I'm not 100% persuaded that NumDirectoryGuards==3
actually offers much security, if the top primary guard is malicious. I remember the argument about malicious directory guards refusing to serve relay descriptors, but I kinda feel that we are screwed anyway if the top primary guard is evil since all circuits are going to go through it anyhow.
Also, the patch only supports multiple entry guards when it comes to primary guards, and does not try to generalize the logic to the other guard picking cases. A spec patch is definitely useful for this.
comment:7 follow-up: 9 Changed 2 years ago by
I'm not 100% persuaded that NumDirectoryGuards==3 actually offers much security, if the top primary guard is malicious. I remember the argument about malicious directory guards refusing to serve relay descriptors, but I kinda feel that we are screwed anyway if the top primary guard is evil since all circuits are going to go through it anyhow.
Right. My rationale here was more strongly influenced by one of the comments on #20909 or its kin about how having 3 directory guards prevented #20499 from causing major chaos on the network.
Also, the patch only supports multiple entry guards when it comes to primary guards, and does not try to generalize the logic to the other guard picking cases.
The choice that multiple entry guards only applies to primary guards was intentional, since if we're ever prevented from using all our primary guards, we want to be cautious about using more guards.
A spec patch is definitely useful for this.
Can do, once we decide we should do something like this.
comment:8 Changed 2 years ago by
I agree, it's important to have more than one directory guard for performance and reliability reasons. Security is secondary here.
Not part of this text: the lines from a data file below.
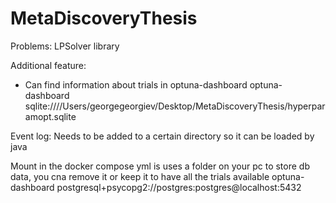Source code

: # MetaDiscoveryThesis

Problems: LPSolver library


Additional feature:
- Can find information about trials in optuna-dashboard optuna-dashboard sqlite:////Users/georgegeorgiev/Desktop/MetaDiscoveryThesis/hyperparamopt.sqlite 



Event log:
Needs to be added to a certain directory so it can be loaded by java


Mount in the docker compose yml is uses a folder on your pc to store db data, you cna remove it or keep it to have all the trials available
optuna-dashboard postgresql+psycopg2://postgres:postgres@localhost:5432

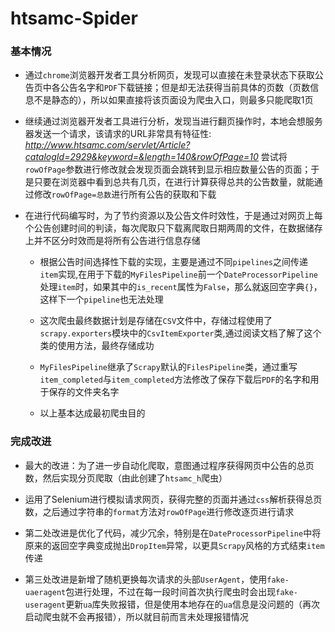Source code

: # htsamc-Spider

### 基本情况

* 通过`chrome`浏览器开发者工具分析网页，发现可以直接在未登录状态下获取公告页中各公告名字和`PDF`下载链接；但是却无法获得当前具体的页数（页数信息不是静态的），所以如果直接将该页面设为爬虫入口，则最多只能爬取1页

* 继续通过浏览器开发者工具进行分析，发现当进行翻页操作时，本地会想服务器发送一个请求，该请求的URL非常具有特征性: *http://www.htsamc.com/servlet/Article?catalogId=2929&keyword=&length=140&rowOfPage=10* 尝试将`rowOfPage`参数进行修改就会发现页面会跳转到显示相应数量公告的页面；于是只要在浏览器中看到总共有几页，在进行计算获得总共的公告数量，就能通过修改`rowOfPage=总数`进行所有公告的获取和下载

* 在进行代码编写时，为了节约资源以及公告文件时效性，于是通过对网页上每个公告创建时间的判读，每次爬取只下载离爬取日期两周的文件，在数据储存上并不区分时效而是将所有公告进行信息存储

	* 根据公告时间选择性下载的实现，主要是通过不同`pipelines`之间传递`item`实现,在用于下载的`MyFilesPipeline`前一个`DateProcessorPipeline`处理`item`时，如果其中的`is_recent`属性为`False`，那么就返回空字典`{}`，这样下一个`pipeline`也无法处理

	* 这次爬虫最终数据计划是存储在`CSV`文件中，存储过程使用了`scrapy.exporters`模块中的`CsvItemExporter`类,通过阅读文档了解了这个类的使用方法，最终存储成功

	* `MyFilesPipeline`继承了`Scrapy`默认的`FilesPipeline`类，通过重写`item_completed`与`item_completed`方法修改了保存下载后`PDF`的名字和用于保存的文件夹名字

	* 以上基本达成最初爬虫目的


### 完成改进

* 最大的改进：为了进一步自动化爬取，意图通过程序获得网页中公告的总页数，然后实现分页爬取（由此创建了`htsamc_h`爬虫）

* 运用了Selenium进行模拟请求网页，获得完整的页面并通过`css`解析获得总页数，之后通过字符串的`format`方法对`rowOfPage`进行修改逐页进行请求

* 第二处改进是优化了代码，减少冗余，特别是在`DateProcessorPipeline`中将原来的返回空字典变成抛出`DropItem`异常，以更具`Scrapy`风格的方式结束`item`传递
* 第三处改进是新增了随机更换每次请求的头部`UserAgent`，使用`fake-uaeragent`包进行处理，不过在每一段时间首次执行爬虫时会出现`fake-useragent`更新`ua`库失败报错，但是使用本地存在的`ua`信息是没问题的（再次启动爬虫就不会再报错），所以就目前而言未处理报错情况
comment:9 Changed 2 years ago by
Replying to nickm:
I'm not 100% persuaded that NumDirectoryGuards==3 actually offers much security, if the top primary guard is malicious. I remember the argument about malicious directory guards refusing to serve relay descriptors, but I kinda feel that we are screwed anyway if the top primary guard is evil since all circuits are going to go through it anyhow.
Right. My rationale here was more strongly influenced by one of the comments on #20909 or its kin about how having 3 directory guards prevented #20499 from causing major chaos on the network.
Hmm, interesting. In this case wouldn't it be ideal if Tor consulted the second primary guard, if and only if the first primary guard delivered expired/corrupted information? Instead of always picking at random between the top 3 guards?
Because with the current patch we end up exposing ourselves to 3 primary guards anyhow even if the first primary guard is totally innocent.
Are we afraid that implementing the above logic would be too much engineering time?
comment:10 Changed 2 years ago by
Squashed and rebased as ticket20831_v2.
I'm opening #21006 about reducing NumDirectory guards, and merging this to master.
My ticket20831 branch, on top of prop271_030_v1, handles these cases.
We'll need a corresponding spec update.